A light touch on my arm interrupted me, and, a trifle irritated, as any man might be when checked in the full flow of eloquence, I turned to find Mildred at my elbow.

"Let me talk to him," she said in a quiet voice. "Perhaps I may not irritate him as you seem to."

"Very well," I said. "Jones and I are here as witnesses." And I folded my arms in an attitude not, perhaps, unpicturesque.

"Dr. Quint," said Mildred in her soft, agreeable voice, and actually smiling slightly at the self-confessed murderer, "is it really true that you are guilty of shedding the blood of Professor Boomly?"

"It is," said Quint, coolly.

She seemed rather taken aback at that, but presently recovered her equanimity.

"Why?" she asked gently.

"Because he attempted a most hellish crime!" yelled Quint.

"W-what crime?" she asked faintly.

"I'll tell you.

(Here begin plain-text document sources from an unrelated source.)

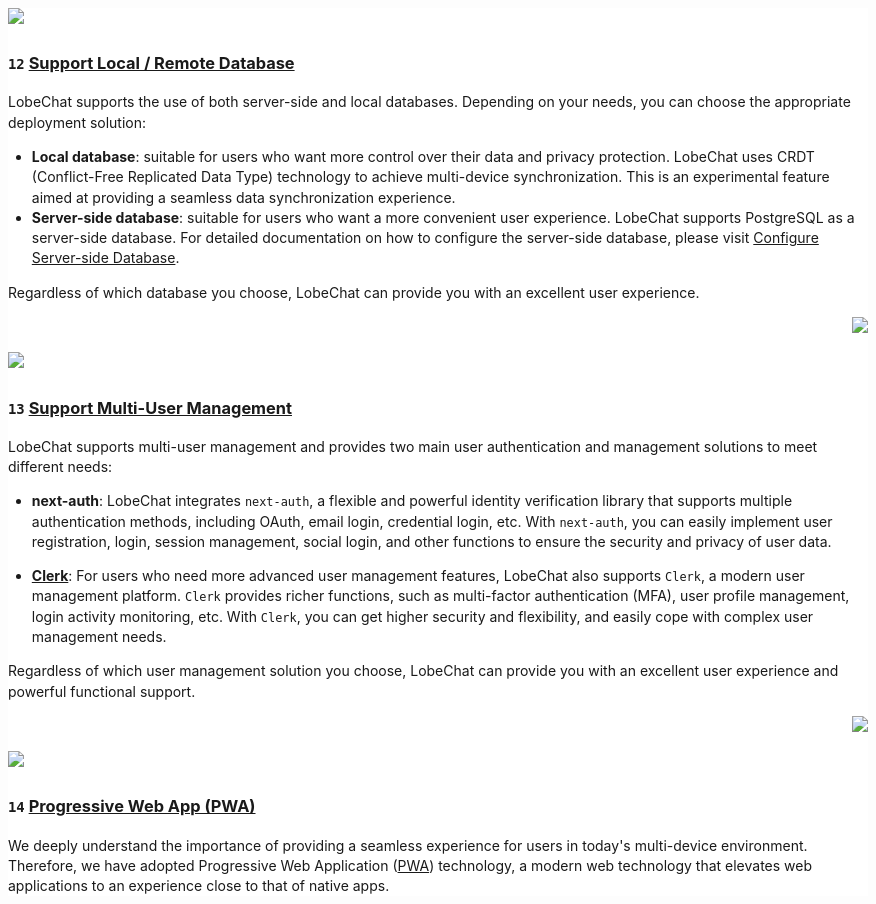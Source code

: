 [![][image-feat-database]][docs-feat-database]

### `12` [Support Local / Remote Database][docs-feat-database]

LobeChat supports the use of both server-side and local databases. Depending on your needs, you can choose the appropriate deployment solution:

- **Local database**: suitable for users who want more control over their data and privacy protection. LobeChat uses CRDT (Conflict-Free Replicated Data Type) technology to achieve multi-device synchronization. This is an experimental feature aimed at providing a seamless data synchronization experience.
- **Server-side database**: suitable for users who want a more convenient user experience. LobeChat supports PostgreSQL as a server-side database. For detailed documentation on how to configure the server-side database, please visit [Configure Server-side Database](https://lobehub.com/docs/self-hosting/advanced/server-database).

Regardless of which database you choose, LobeChat can provide you with an excellent user experience.

<div align="right">

[![][back-to-top]](#readme-top)

</div>

[![][image-feat-auth]][docs-feat-auth]

### `13` [Support Multi-User Management][docs-feat-auth]

LobeChat supports multi-user management and provides two main user authentication and management solutions to meet different needs:

- **next-auth**: LobeChat integrates `next-auth`, a flexible and powerful identity verification library that supports multiple authentication methods, including OAuth, email login, credential login, etc. With `next-auth`, you can easily implement user registration, login, session management, social login, and other functions to ensure the security and privacy of user data.

- [**Clerk**](https://go.clerk.com/exgqLG0): For users who need more advanced user management features, LobeChat also supports `Clerk`, a modern user management platform. `Clerk` provides richer functions, such as multi-factor authentication (MFA), user profile management, login activity monitoring, etc. With `Clerk`, you can get higher security and flexibility, and easily cope with complex user management needs.

Regardless of which user management solution you choose, LobeChat can provide you with an excellent user experience and powerful functional support.

<div align="right">

[![][back-to-top]](#readme-top)

</div>

[![][image-feat-pwa]][docs-feat-pwa]

### `14` [Progressive Web App (PWA)][docs-feat-pwa]

We deeply understand the importance of providing a seamless experience for users in today's multi-device environment.
Therefore, we have adopted Progressive Web Application ([PWA](https://support.google.com/chrome/answer/9658361)) technology,
a modern web technology that elevates web applications to an experience close to that of native apps.


[back-to-top]: https://img.shields.io/badge/-BACK_TO_TOP-151515?style=flat-square
[blog]: https://lobehub.com/blog
[changelog]: https://lobehub.com/changelog
[chat-desktop]: https://raw.githubusercontent.com/lobehub/lobe-chat/lighthouse/lighthouse/chat/desktop/pagespeed.svg
[chat-desktop-report]: https://lobehub.github.io/lobe-chat/lighthouse/chat/desktop/chat_preview_lobehub_com_chat.html
[chat-mobile]: https://raw.githubusercontent.com/lobehub/lobe-chat/lighthouse/lighthouse/chat/mobile/pagespeed.svg
[chat-mobile-report]: https://lobehub.github.io/lobe-chat/lighthouse/chat/mobile/chat_preview_lobehub_com_chat.html
[chat-plugin-sdk]: https://github.com/lobehub/chat-plugin-sdk
[chat-plugin-template]: https://github.com/lobehub/chat-plugin-template
[chat-plugins-gateway]: https://github.com/lobehub/chat-plugins-gateway
[codecov-link]: https://codecov.io/gh/lobehub/lobe-chat
[codecov-shield]: https://img.shields.io/codecov/c/github/lobehub/lobe-chat?labelColor=black&style=flat-square&logo=codecov&logoColor=white
[codespaces-link]: https://codespaces.new/lobehub/lobe-chat
[codespaces-shield]: https://github.com/codespaces/badge.svg
[deploy-button-image]: https://vercel.com/button
[deploy-link]: https://vercel.com/new/clone?repository-url=https%3A%2F%2Fgithub.com%2Flobehub%2Flobe-chat&env=OPENAI_API_KEY,ACCESS_CODE&envDescription=Find%20your%20OpenAI%20API%20Key%20by%20click%20the%20right%20Learn%20More%20button.%20%7C%20Access%20Code%20can%20protect%20your%20website&envLink=https%3A%2F%2Fplatform.openai.com%2Faccount%2Fapi-keys&project-name=lobe-chat&repository-name=lobe-chat
[deploy-on-alibaba-cloud-button-image]: https://service-info-public.oss-cn-hangzhou.aliyuncs.com/computenest-en.svg
[deploy-on-alibaba-cloud-link]: https://computenest.console.aliyun.com/service/instance/create/default?type=user&ServiceName=LobeChat%E7%A4%BE%E5%8C%BA%E7%89%88
[deploy-on-repocloud-button-image]: https://d16t0pc4846x52.cloudfront.net/deploylobe.svg
[deploy-on-repocloud-link]: https://repocloud.io/details/?app_id=248
[deploy-on-sealos-button-image]: https://raw.githubusercontent.com/labring-actions/templates/main/Deploy-on-Sealos.svg
[deploy-on-sealos-link]: https://template.usw.sealos.io/deploy?templateName=lobe-chat-db
[deploy-on-zeabur-button-image]: https://zeabur.com/button.svg
[deploy-on-zeabur-link]: https://zeabur.com/templates/VZGGTI
[discord-link]: https://discord.gg/AYFPHvv2jT
[discord-shield]: https://img.shields.io/discord/1127171173982154893?color=5865F2&label=discord&labelColor=black&logo=discord&logoColor=white&style=flat-square
[discord-shield-badge]: https://img.shields.io/discord/1127171173982154893?color=5865F2&label=discord&labelColor=black&logo=discord&logoColor=white&style=for-the-badge
[docker-pulls-link]: https://hub.docker.com/r/lobehub/lobe-chat-database
[docker-pulls-shield]: https://img.shields.io/docker/pulls/lobehub/lobe-chat?color=45cc11&labelColor=black&style=flat-square&sort=semver
[docker-release-link]: https://hub.docker.com/r/lobehub/lobe-chat-database
[docker-release-shield]: https://img.shields.io/docker/v/lobehub/lobe-chat-database?color=369eff&label=docker&labelColor=black&logo=docker&logoColor=white&style=flat-square&sort=semver
[docker-size-link]: https://hub.docker.com/r/lobehub/lobe-chat-database
[docker-size-shield]: https://img.shields.io/docker/image-size/lobehub/lobe-chat-database?color=369eff&labelColor=black&style=flat-square&sort=semver
[docs]: https://lobehub.com/docs/usage/start
[docs-dev-guide]: https://github.com/lobehub/lobe-chat/wiki/index
[docs-docker]: https://lobehub.com/docs/self-hosting/server-database/docker-compose
[docs-env-var]: https://lobehub.com/docs/self-hosting/environment-variables
[docs-feat-agent]: https://lobehub.com/docs/usage/features/agent-market
[docs-feat-artifacts]: https://lobehub.com/docs/usage/features/artifacts
[docs-feat-auth]: https://lobehub.com/docs/usage/features/auth
[docs-feat-branch]: https://lobehub.com/docs/usage/features/branching-conversations
[docs-feat-cot]: https://lobehub.com/docs/usage/features/cot
[docs-feat-database]: https://lobehub.com/docs/usage/features/database
[docs-feat-knowledgebase]: https://lobehub.com/blog/knowledge-base
[docs-feat-local]: https://lobehub.com/docs/usage/features/local-llm
[docs-feat-mobile]: https://lobehub.com/docs/usage/features/mobile
[docs-feat-plugin]: https://lobehub.com/docs/usage/features/plugin-system
[docs-feat-provider]: https://lobehub.com/docs/usage/features/multi-ai-providers
[docs-feat-pwa]: https://lobehub.com/docs/usage/features/pwa
[docs-feat-t2i]: https://lobehub.com/docs/usage/features/text-to-image
[docs-feat-theme]: https://lobehub.com/docs/usage/features/theme
[docs-feat-tts]: https://lobehub.com/docs/usage/features/tts
[docs-feat-vision]: https://lobehub.com/docs/usage/features/vision
[docs-functionc-call]: https://lobehub.com/blog/openai-function-call
[docs-lighthouse]: https://github.com/lobehub/lobe-chat/wiki/Lighthouse
[docs-plugin-dev]: https://lobehub.com/docs/usage/plugins/development
[docs-self-hosting]: https://lobehub.com/docs/self-hosting/start
[docs-upstream-sync]: https://lobehub.com/docs/self-hosting/advanced/upstream-sync
[docs-usage-ollama]: https://lobehub.com/docs/usage/providers/ollama
[docs-usage-plugin]: https://lobehub.com/docs/usage/plugins/basic
[fossa-license-link]: https://app.fossa.com/projects/git%2Bgithub.com%2Flobehub%2Flobe-chat
[fossa-license-shield]: https://app.fossa.com/api/projects/git%2Bgithub.com%2Flobehub%2Flobe-chat.svg?type=large
[github-action-release-link]: https://github.com/actions/workflows/lobehub/lobe-chat/release.yml
[github-action-release-shield]: https://img.shields.io/github/actions/workflow/status/lobehub/lobe-chat/release.yml?label=release&labelColor=black&logo=githubactions&logoColor=white&style=flat-square
[github-action-test-link]: https://github.com/actions/workflows/lobehub/lobe-chat/test.yml
[github-action-test-shield]: https://img.shields.io/github/actions/workflow/status/lobehub/lobe-chat/test.yml?label=test&labelColor=black&logo=githubactions&logoColor=white&style=flat-square
[github-contributors-link]: https://github.com/lobehub/lobe-chat/graphs/contributors
[github-contributors-shield]: https://img.shields.io/github/contributors/lobehub/lobe-chat?color=c4f042&labelColor=black&style=flat-square
[github-forks-link]: https://github.com/lobehub/lobe-chat/network/members
[github-forks-shield]: https://img.shields.io/github/forks/lobehub/lobe-chat?color=8ae8ff&labelColor=black&style=flat-square
[github-issues-link]: https://github.com/lobehub/lobe-chat/issues
[github-issues-shield]: https://img.shields.io/github/issues/lobehub/lobe-chat?color=ff80eb&labelColor=black&style=flat-square
[github-license-link]: https://github.com/lobehub/lobe-chat/blob/main/LICENSE
[github-license-shield]: https://img.shields.io/badge/license-apache%202.0-white?labelColor=black&style=flat-square
[github-project-link]: https://github.com/lobehub/lobe-chat/projects
[github-release-link]: https://github.com/lobehub/lobe-chat/releases
[github-release-shield]: https://img.shields.io/github/v/release/lobehub/lobe-chat?color=369eff&labelColor=black&logo=github&style=flat-square
[github-releasedate-link]: https://github.com/lobehub/lobe-chat/releases
[github-releasedate-shield]: https://img.shields.io/github/release-date/lobehub/lobe-chat?labelColor=black&style=flat-square
[github-stars-link]: https://github.com/lobehub/lobe-chat/network/stargazers
[github-stars-shield]: https://img.shields.io/github/stars/lobehub/lobe-chat?color=ffcb47&labelColor=black&style=flat-square
[github-trending-shield]: https://trendshift.io/api/badge/repositories/2256
[github-trending-url]: https://trendshift.io/repositories/2256
[image-banner]: https://github.com/user-attachments/assets/6f293c7f-47b4-47eb-9202-fe68a942d35b
[image-feat-agent]: https://github.com/user-attachments/assets/b3ab6e35-4fbc-468d-af10-e3e0c687350f
[image-feat-artifacts]: https://github.com/user-attachments/assets/7f95fad6-b210-4e6e-84a0-7f39e96f3a00
[image-feat-auth]: https://github.com/user-attachments/assets/80bb232e-19d1-4f97-98d6-e291f3585e6d
[image-feat-branch]: https://github.com/user-attachments/assets/92f72082-02bd-4835-9c54-b089aad7fd41
[image-feat-cot]: https://github.com/user-attachments/assets/f74f1139-d115-4e9c-8c43-040a53797a5e
[image-feat-database]: https://github.com/user-attachments/assets/f1697c8b-d1fb-4dac-ba05-153c6295d91d
[image-feat-knowledgebase]: https://github.com/user-attachments/assets/7da7a3b2-92fd-4630-9f4e-8560c74955ae
[image-feat-local]: https://github.com/user-attachments/assets/1239da50-d832-4632-a7ef-bd754c0f3850
[image-feat-mobile]: https://github.com/user-attachments/assets/32cf43c4-96bd-4a4c-bfb6-59acde6fe380
[image-feat-plugin]: https://github.com/user-attachments/assets/66a891ac-01b6-4e3f-b978-2eb07b489b1b
[image-feat-privoder]: https://github.com/user-attachments/assets/e553e407-42de-4919-977d-7dbfcf44a821
[image-feat-pwa]: https://github.com/user-attachments/assets/9647f70f-b71b-43b6-9564-7cdd12d1c24d
[image-feat-t2i]: https://github.com/user-attachments/assets/708274a7-2458-494b-a6ec-b73dfa1fa7c2
[image-feat-theme]: https://github.com/user-attachments/assets/b47c39f1-806f-492b-8fcb-b0fa973937c1
[image-feat-tts]: https://github.com/user-attachments/assets/50189597-2cc3-4002-b4c8-756a52ad5c0a
[image-feat-vision]: https://github.com/user-attachments/assets/18574a1f-46c2-4cbc-af2c-35a86e128a07
[image-overview]: https://github.com/user-attachments/assets/dbfaa84a-2c82-4dd9-815c-5be616f264a4
[image-star]: https://github.com/user-attachments/assets/c3b482e7-cef5-4e94-bef9-226900ecfaab
[issues-link]: https://img.shields.io/github/issues/lobehub/lobe-chat.svg?style=flat
[lobe-chat-plugins]: https://github.com/lobehub/lobe-chat-plugins
[lobe-commit]: https://github.com/lobehub/lobe-commit/tree/master/packages/lobe-commit
[lobe-i18n]: https://github.com/lobehub/lobe-commit/tree/master/packages/lobe-i18n
[lobe-icons-github]: https://github.com/lobehub/lobe-icons
[lobe-icons-link]: https://www.npmjs.com/package/@lobehub/icons
[lobe-icons-shield]: https://img.shields.io/npm/v/@lobehub/icons?color=369eff&labelColor=black&logo=npm&logoColor=white&style=flat-square
[lobe-lint-github]: https://github.com/lobehub/lobe-lint
[lobe-lint-link]: https://www.npmjs.com/package/@lobehub/lint
[lobe-lint-shield]: https://img.shields.io/npm/v/@lobehub/lint?color=369eff&labelColor=black&logo=npm&logoColor=white&style=flat-square
[lobe-midjourney-webui]: https://github.com/lobehub/lobe-midjourney-webui
[lobe-theme]: https://github.com/lobehub/sd-webui-lobe-theme
[lobe-tts-github]: https://github.com/lobehub/lobe-tts
[lobe-tts-link]: https://www.npmjs.com/package/@lobehub/tts
[lobe-tts-shield]: https://img.shields.io/npm/v/@lobehub/tts?color=369eff&labelColor=black&logo=npm&logoColor=white&style=flat-square
[lobe-ui-github]: https://github.com/lobehub/lobe-ui
[lobe-ui-link]: https://www.npmjs.com/package/@lobehub/ui
[lobe-ui-shield]: https://img.shields.io/npm/v/@lobehub/ui?color=369eff&labelColor=black&logo=npm&logoColor=white&style=flat-square
[official-site]: https://lobehub.com
[pr-welcome-link]: https://github.com/lobehub/lobe-chat/pulls
[pr-welcome-shield]: https://img.shields.io/badge/🤯_pr_welcome-%E2%86%92-ffcb47?labelColor=black&style=for-the-badge
[profile-link]: https://github.com/lobehub
[share-linkedin-link]: https://linkedin.com/feed
[share-linkedin-shield]: https://img.shields.io/badge/-share%20on%20linkedin-black?labelColor=black&logo=linkedin&logoColor=white&style=flat-square
[share-mastodon-link]: https://mastodon.social/share?text=Check%20this%20GitHub%20repository%20out%20%F0%9F%A4%AF%20LobeChat%20-%20An%20open-source,%20extensible%20%28Function%20Calling%29,%20high-performance%20chatbot%20framework.%20It%20supports%20one-click%20free%20deployment%20of%20your%20private%20ChatGPT%2FLLM%20web%20application.%20https://github.com/lobehub/lobe-chat%20#chatbot%20#chatGPT%20#openAI
[share-mastodon-shield]: https://img.shields.io/badge/-share%20on%20mastodon-black?labelColor=black&logo=mastodon&logoColor=white&style=flat-square
[share-reddit-link]: https://www.reddit.com/submit?title=Check%20this%20GitHub%20repository%20out%20%F0%9F%A4%AF%20LobeChat%20-%20An%20open-source%2C%20extensible%20%28Function%20Calling%29%2C%20high-performance%20chatbot%20framework.%20It%20supports%20one-click%20free%20deployment%20of%20your%20private%20ChatGPT%2FLLM%20web%20application.%20%23chatbot%20%23chatGPT%20%23openAI&url=https%3A%2F%2Fgithub.com%2Flobehub%2Flobe-chat
[share-reddit-shield]: https://img.shields.io/badge/-share%20on%20reddit-black?labelColor=black&logo=reddit&logoColor=white&style=flat-square
[share-telegram-link]: https://t.me/share/url"?text=Check%20this%20GitHub%20repository%20out%20%F0%9F%A4%AF%20LobeChat%20-%20An%20open-source%2C%20extensible%20%28Function%20Calling%29%2C%20high-performance%20chatbot%20framework.%20It%20supports%20one-click%20free%20deployment%20of%20your%20private%20ChatGPT%2FLLM%20web%20application.%20%23chatbot%20%23chatGPT%20%23openAI&url=https%3A%2F%2Fgithub.com%2Flobehub%2Flobe-chat
[share-telegram-shield]: https://img.shields.io/badge/-share%20on%20telegram-black?labelColor=black&logo=telegram&logoColor=white&style=flat-square
[share-weibo-link]: http://service.weibo.com/share/share.php?sharesource=weibo&title=Check%20this%20GitHub%20repository%20out%20%F0%9F%A4%AF%20LobeChat%20-%20An%20open-source%2C%20extensible%20%28Function%20Calling%29%2C%20high-performance%20chatbot%20framework.%20It%20supports%20one-click%20free%20deployment%20of%20your%20private%20ChatGPT%2FLLM%20web%20application.%20%23chatbot%20%23chatGPT%20%23openAI&url=https%3A%2F%2Fgithub.com%2Flobehub%2Flobe-chat
[share-weibo-shield]: https://img.shields.io/badge/-share%20on%20weibo-black?labelColor=black&logo=sinaweibo&logoColor=white&style=flat-square
[share-whatsapp-link]: https://api.whatsapp.com/send?text=Check%20this%20GitHub%20repository%20out%20%F0%9F%A4%AF%20LobeChat%20-%20An%20open-source%2C%20extensible%20%28Function%20Calling%29%2C%20high-performance%20chatbot%20framework.%20It%20supports%20one-click%20free%20deployment%20of%20your%20private%20ChatGPT%2FLLM%20web%20application.%20https%3A%2F%2Fgithub.com%2Flobehub%2Flobe-chat%20%23chatbot%20%23chatGPT%20%23openAI
[share-whatsapp-shield]: https://img.shields.io/badge/-share%20on%20whatsapp-black?labelColor=black&logo=whatsapp&logoColor=white&style=flat-square
[share-x-link]: https://x.com/intent/tweet?hashtags=chatbot%2CchatGPT%2CopenAI&text=Check%20this%20GitHub%20repository%20out%20%F0%9F%A4%AF%20LobeChat%20-%20An%20open-source%2C%20extensible%20%28Function%20Calling%29%2C%20high-performance%20chatbot%20framework.%20It%20supports%20one-click%20free%20deployment%20of%20your%20private%20ChatGPT%2FLLM%20web%20application.&url=https%3A%2F%2Fgithub.com%2Flobehub%2Flobe-chat
[share-x-shield]: https://img.shields.io/badge/-share%20on%20x-black?labelColor=black&logo=x&logoColor=white&style=flat-square
[sponsor-link]: https://opencollective.com/lobehub 'Become ❤️ LobeHub Sponsor'
[sponsor-shield]: https://img.shields.io/badge/-Sponsor%20LobeHub-f04f88?logo=opencollective&logoColor=white&style=flat-square
[submit-agents-link]: https://github.com/lobehub/lobe-chat-agents
[submit-agents-shield]: https://img.shields.io/badge/🤖/🏪_submit_agent-%E2%86%92-c4f042?labelColor=black&style=for-the-badge
[submit-plugin-link]: https://github.com/lobehub/lobe-chat-plugins
[submit-plugin-shield]: https://img.shields.io/badge/🧩/🏪_submit_plugin-%E2%86%92-95f3d9?labelColor=black&style=for-the-badge
[vercel-link]: https://chat-preview.lobehub.com
[vercel-shield]: https://img.shields.io/badge/vercel-online-55b467?labelColor=black&logo=vercel&style=flat-square
[vercel-shield-badge]: https://img.shields.io/badge/TRY%20LOBECHAT-ONLINE-55b467?labelColor=black&logo=vercel&style=for-the-badge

He wanted the Carnegie medal, and he knew it would be given to me if I could incubate and hatch my batch of Silver Moon butterfly eggs. He realised well enough that his Heliconian eggs were not as valuable as my Silver Moon eggs. So first he sneaked in here and put an ichneumon fly in my breeding-cage. And next he stole the Silver Moon eggs and left in their place some common Plexippus eggs, thinking that because they were very similar I would not notice the substitution.